Le promesse mancate di Shein
Nonostante Shein avesse promesso miglioramenti nella gestione chimica, l’indagine di Greenpeace mostra che queste misure non stanno producendo effetti misurabili. L’indagine ha identificato un modello preoccupante: gli articoli individuati come non conformi in test precedenti riappaiono in forma quasi identica, contenenti le stesse sostanze pericolose.

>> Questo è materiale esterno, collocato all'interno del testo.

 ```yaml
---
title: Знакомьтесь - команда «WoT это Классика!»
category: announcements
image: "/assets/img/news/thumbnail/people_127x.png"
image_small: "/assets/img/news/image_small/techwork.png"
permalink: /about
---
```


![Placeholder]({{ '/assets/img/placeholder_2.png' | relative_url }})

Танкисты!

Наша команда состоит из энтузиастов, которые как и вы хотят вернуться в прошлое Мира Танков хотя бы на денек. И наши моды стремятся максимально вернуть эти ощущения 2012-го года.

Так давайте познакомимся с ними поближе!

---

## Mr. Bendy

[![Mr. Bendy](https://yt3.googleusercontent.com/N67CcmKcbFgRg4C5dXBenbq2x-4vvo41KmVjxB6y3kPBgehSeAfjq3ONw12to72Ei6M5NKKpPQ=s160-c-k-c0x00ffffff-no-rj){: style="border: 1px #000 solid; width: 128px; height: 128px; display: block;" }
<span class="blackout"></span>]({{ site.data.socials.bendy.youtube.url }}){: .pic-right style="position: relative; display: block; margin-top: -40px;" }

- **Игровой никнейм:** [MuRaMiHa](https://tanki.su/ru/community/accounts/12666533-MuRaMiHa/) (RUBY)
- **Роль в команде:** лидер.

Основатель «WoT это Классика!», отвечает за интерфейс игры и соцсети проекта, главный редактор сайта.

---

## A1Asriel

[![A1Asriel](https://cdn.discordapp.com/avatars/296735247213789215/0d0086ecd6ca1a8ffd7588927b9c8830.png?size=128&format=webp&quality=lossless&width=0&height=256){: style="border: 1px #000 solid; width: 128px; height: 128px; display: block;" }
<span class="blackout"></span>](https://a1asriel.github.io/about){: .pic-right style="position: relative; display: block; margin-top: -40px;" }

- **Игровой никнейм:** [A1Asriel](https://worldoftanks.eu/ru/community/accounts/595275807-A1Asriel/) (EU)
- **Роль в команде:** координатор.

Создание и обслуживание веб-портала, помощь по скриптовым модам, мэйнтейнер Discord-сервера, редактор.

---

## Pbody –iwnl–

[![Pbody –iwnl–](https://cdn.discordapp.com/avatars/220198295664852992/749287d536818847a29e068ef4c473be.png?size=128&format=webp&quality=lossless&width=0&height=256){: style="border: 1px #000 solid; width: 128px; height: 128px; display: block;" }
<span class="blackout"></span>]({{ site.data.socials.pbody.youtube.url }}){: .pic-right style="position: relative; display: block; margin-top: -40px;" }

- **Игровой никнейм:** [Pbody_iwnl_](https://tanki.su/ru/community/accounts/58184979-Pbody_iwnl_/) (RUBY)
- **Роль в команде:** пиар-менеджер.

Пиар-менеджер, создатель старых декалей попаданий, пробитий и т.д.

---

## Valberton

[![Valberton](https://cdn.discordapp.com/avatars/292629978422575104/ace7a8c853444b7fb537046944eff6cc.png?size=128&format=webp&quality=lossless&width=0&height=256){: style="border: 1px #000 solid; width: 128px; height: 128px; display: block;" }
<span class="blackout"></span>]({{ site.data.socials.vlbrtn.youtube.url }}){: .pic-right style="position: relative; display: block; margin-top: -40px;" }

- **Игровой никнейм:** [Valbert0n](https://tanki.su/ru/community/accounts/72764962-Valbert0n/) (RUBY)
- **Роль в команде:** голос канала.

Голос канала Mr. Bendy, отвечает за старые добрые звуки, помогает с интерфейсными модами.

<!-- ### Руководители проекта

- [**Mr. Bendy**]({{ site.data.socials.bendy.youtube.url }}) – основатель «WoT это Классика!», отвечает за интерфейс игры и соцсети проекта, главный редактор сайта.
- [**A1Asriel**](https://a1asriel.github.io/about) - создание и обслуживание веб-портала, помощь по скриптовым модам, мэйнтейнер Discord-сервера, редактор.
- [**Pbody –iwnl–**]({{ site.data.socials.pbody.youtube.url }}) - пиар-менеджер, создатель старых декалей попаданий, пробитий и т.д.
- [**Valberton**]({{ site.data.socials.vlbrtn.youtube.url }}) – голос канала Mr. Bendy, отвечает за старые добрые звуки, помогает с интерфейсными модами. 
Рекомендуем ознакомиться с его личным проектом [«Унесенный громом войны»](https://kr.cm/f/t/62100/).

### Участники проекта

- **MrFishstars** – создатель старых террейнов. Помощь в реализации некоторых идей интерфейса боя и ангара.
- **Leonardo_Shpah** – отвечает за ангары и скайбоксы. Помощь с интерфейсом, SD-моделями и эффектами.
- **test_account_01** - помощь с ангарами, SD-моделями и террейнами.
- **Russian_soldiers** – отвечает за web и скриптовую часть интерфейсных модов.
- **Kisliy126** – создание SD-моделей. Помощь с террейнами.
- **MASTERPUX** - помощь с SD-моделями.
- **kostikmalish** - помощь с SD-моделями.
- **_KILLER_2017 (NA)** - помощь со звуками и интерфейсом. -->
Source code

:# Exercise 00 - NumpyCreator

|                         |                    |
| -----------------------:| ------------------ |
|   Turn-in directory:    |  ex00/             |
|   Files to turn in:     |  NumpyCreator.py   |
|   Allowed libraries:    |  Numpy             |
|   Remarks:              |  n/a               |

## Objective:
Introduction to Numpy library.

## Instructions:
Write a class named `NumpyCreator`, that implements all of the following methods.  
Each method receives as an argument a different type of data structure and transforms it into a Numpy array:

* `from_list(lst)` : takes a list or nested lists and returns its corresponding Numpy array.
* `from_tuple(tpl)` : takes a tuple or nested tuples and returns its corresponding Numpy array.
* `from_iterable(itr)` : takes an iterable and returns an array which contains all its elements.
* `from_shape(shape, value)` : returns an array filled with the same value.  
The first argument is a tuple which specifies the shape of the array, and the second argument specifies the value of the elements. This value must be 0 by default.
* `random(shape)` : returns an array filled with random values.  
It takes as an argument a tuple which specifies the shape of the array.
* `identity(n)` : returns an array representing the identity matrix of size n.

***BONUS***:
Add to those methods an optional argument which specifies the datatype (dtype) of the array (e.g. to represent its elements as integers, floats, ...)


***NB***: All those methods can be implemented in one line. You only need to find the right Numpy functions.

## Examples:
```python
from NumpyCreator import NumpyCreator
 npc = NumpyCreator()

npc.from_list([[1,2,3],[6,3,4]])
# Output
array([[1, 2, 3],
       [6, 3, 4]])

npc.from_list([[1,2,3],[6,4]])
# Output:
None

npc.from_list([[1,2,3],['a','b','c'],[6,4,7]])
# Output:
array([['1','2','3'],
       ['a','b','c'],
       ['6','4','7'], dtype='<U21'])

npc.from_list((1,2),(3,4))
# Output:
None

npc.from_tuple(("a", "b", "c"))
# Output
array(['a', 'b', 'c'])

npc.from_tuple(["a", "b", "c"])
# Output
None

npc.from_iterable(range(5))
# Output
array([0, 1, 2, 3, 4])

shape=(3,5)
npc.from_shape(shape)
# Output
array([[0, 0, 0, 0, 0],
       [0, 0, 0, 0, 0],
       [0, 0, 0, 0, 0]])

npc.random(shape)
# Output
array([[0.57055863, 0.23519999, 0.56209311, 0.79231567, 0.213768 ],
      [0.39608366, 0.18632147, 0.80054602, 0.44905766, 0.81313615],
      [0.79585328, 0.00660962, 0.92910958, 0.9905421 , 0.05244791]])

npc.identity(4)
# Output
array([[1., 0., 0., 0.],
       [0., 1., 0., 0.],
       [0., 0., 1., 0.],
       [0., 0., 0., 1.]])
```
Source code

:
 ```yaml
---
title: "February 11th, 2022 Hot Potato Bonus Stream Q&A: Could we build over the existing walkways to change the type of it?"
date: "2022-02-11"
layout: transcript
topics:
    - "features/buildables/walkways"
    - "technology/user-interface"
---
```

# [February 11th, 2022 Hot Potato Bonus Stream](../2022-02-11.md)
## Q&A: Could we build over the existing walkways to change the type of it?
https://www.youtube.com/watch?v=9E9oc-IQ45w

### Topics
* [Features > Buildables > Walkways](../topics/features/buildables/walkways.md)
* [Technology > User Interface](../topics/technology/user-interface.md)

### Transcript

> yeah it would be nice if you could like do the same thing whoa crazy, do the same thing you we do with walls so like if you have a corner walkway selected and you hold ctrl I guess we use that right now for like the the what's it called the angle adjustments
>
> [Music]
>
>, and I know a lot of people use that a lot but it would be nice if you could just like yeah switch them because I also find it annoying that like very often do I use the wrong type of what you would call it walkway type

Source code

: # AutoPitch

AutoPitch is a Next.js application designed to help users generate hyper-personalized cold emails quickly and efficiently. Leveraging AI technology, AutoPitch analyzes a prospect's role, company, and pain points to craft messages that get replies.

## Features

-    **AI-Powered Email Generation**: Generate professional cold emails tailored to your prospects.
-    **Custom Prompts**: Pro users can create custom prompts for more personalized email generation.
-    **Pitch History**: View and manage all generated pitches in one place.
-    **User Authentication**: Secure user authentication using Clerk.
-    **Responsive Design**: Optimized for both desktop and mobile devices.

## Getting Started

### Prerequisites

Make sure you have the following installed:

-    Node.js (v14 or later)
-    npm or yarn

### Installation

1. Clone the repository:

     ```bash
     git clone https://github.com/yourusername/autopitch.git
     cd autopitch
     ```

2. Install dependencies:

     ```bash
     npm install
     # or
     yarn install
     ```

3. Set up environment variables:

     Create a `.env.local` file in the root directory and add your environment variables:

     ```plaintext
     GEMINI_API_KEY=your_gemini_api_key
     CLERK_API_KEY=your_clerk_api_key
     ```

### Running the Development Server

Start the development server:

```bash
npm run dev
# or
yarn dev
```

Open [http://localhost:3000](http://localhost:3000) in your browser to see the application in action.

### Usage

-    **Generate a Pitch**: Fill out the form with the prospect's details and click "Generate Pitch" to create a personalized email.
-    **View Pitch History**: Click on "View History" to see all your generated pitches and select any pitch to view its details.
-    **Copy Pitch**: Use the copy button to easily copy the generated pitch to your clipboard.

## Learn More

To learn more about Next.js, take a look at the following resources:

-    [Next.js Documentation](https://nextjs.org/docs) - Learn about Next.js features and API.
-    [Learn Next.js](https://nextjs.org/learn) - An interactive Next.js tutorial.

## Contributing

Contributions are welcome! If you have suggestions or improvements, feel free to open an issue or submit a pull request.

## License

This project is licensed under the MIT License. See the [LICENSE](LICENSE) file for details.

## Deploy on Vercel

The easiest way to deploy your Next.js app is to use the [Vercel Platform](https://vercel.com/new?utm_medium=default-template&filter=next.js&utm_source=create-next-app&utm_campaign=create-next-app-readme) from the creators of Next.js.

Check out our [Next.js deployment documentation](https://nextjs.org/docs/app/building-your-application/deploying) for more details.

Data la vasta gamma di prodotti e la base di fornitori estesa, Shein sembra incapace di controllare le sostanze chimiche utilizzate. Inoltre, l’azienda sfrutta una lacuna nella legislazione chimica dell’Ue, in quanto le piattaforme online che spediscono direttamente dai venditori ai consumatori all’interno dell’Ue possono eludere gli obblighi normativi e le verifiche doganali, immettendo sul mercato prodotti non conformi senza affrontare conseguenze legali significative.
Per questi motivi, Greenpeace chiede un urgente intervento politico, in particolare attraverso l’introduzione di una Legge Anti-Fast-Fashion onnicomprensiva a livello globale. Le richieste principali sono:
- Imposizione di un’imposta sulla fast fashion per far pagare ai produttori i danni causati dalla loro produzione eccessiva.
- Divieto di pubblicità sulla fast fashion (anche sui social media).
- Supporto per modelli di business veramente circolari, come la second hand, lo scambio di questi prodotti e la loro riparazione.
Inoltre, si chiede che la legislazione chimica dell’Ue sia applicata a tutti i prodotti venduti all’interno del blocco dei 27 Stati membri, che le piattaforme siano ritenute legalmente responsabili per qualsiasi violazione e che le autorità possano sospenderne la vendita in caso di infrazioni ripetute.